◆ **DATA FOR ANALYSIS**:

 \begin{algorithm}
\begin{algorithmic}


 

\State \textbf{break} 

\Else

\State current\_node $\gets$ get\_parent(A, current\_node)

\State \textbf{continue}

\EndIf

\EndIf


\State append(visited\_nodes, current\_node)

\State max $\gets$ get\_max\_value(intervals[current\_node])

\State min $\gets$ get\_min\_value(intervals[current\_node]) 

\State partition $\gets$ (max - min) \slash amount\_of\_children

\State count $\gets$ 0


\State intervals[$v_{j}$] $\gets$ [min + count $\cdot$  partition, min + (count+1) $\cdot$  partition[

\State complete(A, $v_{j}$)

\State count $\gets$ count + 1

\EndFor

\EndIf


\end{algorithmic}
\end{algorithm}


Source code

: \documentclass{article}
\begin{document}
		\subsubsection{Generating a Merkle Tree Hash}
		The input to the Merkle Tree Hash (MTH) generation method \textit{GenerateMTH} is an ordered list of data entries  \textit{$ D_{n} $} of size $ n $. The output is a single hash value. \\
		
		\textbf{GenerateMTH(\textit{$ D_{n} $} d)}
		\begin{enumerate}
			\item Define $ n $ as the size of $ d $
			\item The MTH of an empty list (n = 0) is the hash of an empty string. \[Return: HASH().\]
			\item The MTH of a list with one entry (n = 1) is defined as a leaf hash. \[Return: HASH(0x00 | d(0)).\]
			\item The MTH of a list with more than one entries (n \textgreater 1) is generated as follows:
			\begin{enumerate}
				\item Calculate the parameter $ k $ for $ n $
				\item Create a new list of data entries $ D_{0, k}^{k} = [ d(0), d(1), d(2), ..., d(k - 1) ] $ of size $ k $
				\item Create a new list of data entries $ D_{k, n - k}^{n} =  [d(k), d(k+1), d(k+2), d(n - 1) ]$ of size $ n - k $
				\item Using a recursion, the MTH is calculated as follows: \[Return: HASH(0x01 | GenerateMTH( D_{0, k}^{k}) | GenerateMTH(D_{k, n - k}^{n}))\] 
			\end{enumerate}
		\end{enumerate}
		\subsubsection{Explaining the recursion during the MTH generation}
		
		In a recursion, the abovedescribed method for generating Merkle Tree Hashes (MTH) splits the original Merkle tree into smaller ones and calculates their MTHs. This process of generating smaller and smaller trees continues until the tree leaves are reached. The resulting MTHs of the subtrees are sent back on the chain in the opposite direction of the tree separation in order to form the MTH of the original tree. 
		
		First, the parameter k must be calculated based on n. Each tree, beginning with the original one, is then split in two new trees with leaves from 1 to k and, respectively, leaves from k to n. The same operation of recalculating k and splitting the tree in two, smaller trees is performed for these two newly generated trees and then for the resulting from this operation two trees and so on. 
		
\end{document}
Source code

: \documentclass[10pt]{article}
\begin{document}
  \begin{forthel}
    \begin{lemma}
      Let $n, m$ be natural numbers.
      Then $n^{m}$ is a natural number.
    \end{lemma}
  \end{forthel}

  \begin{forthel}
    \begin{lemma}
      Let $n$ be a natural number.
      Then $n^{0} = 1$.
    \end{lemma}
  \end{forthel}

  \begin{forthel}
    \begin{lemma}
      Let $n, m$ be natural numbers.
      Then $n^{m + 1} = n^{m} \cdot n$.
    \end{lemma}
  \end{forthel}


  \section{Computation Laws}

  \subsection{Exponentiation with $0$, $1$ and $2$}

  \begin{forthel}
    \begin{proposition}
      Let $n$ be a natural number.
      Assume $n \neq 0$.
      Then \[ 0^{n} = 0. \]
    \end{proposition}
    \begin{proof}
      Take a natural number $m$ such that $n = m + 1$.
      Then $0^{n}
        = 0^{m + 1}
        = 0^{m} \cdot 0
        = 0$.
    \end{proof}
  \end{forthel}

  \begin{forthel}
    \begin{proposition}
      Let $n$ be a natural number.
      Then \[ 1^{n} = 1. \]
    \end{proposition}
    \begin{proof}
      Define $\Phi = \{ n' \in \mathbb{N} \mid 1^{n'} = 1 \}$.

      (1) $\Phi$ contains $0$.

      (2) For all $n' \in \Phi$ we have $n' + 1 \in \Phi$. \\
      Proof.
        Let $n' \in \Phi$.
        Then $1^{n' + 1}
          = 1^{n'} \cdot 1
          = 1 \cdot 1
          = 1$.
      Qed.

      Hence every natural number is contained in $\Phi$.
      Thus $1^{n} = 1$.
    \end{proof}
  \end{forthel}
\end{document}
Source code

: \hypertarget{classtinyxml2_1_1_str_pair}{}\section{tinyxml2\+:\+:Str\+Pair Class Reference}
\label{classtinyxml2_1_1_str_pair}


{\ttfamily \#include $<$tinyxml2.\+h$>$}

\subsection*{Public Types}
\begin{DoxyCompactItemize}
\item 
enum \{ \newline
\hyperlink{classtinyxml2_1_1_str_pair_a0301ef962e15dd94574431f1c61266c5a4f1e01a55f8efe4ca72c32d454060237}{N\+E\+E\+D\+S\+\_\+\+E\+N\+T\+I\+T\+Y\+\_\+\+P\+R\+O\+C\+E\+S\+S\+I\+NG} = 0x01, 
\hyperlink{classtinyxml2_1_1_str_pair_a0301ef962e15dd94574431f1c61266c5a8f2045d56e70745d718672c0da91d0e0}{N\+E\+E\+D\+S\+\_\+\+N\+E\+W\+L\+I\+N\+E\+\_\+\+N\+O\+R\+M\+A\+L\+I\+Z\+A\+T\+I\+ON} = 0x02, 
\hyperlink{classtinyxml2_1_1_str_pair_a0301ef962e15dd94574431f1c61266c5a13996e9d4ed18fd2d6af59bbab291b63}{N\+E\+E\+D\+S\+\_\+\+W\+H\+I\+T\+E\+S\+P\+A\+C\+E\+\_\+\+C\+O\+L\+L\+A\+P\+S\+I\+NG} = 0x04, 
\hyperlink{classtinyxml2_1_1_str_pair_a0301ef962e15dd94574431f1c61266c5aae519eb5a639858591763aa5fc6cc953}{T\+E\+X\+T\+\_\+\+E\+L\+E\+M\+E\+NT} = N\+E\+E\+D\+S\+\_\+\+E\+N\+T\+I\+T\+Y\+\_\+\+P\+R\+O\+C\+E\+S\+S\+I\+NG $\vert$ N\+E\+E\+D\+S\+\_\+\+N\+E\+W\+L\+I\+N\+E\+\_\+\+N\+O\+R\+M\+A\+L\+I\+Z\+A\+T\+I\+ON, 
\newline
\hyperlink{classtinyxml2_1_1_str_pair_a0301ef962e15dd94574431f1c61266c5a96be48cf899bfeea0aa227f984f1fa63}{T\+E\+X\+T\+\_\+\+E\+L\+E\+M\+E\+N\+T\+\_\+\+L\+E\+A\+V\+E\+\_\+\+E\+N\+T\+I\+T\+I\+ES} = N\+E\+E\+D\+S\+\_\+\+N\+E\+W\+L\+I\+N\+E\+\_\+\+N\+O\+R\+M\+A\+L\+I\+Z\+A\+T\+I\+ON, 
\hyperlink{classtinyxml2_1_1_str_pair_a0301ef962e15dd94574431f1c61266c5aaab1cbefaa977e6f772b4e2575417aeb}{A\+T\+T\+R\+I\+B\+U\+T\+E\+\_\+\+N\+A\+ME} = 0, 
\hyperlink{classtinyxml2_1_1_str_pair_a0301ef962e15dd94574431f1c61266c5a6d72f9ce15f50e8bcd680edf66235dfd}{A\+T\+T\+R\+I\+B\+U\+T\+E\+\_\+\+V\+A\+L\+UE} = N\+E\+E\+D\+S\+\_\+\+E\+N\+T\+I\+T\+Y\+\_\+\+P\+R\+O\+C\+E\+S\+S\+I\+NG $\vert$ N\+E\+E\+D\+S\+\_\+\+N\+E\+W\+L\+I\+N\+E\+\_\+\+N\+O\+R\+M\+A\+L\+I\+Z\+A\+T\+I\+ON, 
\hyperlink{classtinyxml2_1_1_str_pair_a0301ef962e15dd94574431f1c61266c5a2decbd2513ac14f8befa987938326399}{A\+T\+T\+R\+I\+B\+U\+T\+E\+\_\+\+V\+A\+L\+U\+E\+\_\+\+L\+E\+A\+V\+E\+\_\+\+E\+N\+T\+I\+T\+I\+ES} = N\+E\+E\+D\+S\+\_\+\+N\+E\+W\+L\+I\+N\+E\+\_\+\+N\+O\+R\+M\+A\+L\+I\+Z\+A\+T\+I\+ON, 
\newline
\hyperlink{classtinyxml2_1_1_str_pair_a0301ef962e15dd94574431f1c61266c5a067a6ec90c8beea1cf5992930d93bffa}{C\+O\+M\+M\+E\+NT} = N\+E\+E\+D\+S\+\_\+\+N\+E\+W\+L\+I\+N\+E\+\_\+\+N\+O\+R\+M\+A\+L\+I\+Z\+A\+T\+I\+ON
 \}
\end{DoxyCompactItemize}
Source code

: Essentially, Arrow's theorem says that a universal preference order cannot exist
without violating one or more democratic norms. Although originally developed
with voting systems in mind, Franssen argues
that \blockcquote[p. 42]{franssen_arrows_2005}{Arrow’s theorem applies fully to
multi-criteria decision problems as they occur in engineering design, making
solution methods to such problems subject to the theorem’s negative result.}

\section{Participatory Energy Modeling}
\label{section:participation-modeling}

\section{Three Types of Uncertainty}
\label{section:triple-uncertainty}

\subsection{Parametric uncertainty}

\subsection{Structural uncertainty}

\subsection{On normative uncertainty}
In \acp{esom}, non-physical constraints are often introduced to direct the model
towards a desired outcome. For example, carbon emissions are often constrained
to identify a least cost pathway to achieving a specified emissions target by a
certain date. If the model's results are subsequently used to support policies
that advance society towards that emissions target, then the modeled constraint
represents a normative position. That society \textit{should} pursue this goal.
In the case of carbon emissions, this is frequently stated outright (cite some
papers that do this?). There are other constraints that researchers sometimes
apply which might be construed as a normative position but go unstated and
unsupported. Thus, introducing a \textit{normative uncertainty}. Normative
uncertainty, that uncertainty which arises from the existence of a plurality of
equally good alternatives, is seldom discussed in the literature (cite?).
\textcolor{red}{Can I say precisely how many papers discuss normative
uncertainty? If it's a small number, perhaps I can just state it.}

◆ **PROBLEM DETAILS**: Pick out every line above that contains the word "algorithmic" and copy it.

◆ **SOLUTION FOR THIS EXERCISE**:
\begin{algorithmic}
\end{algorithmic}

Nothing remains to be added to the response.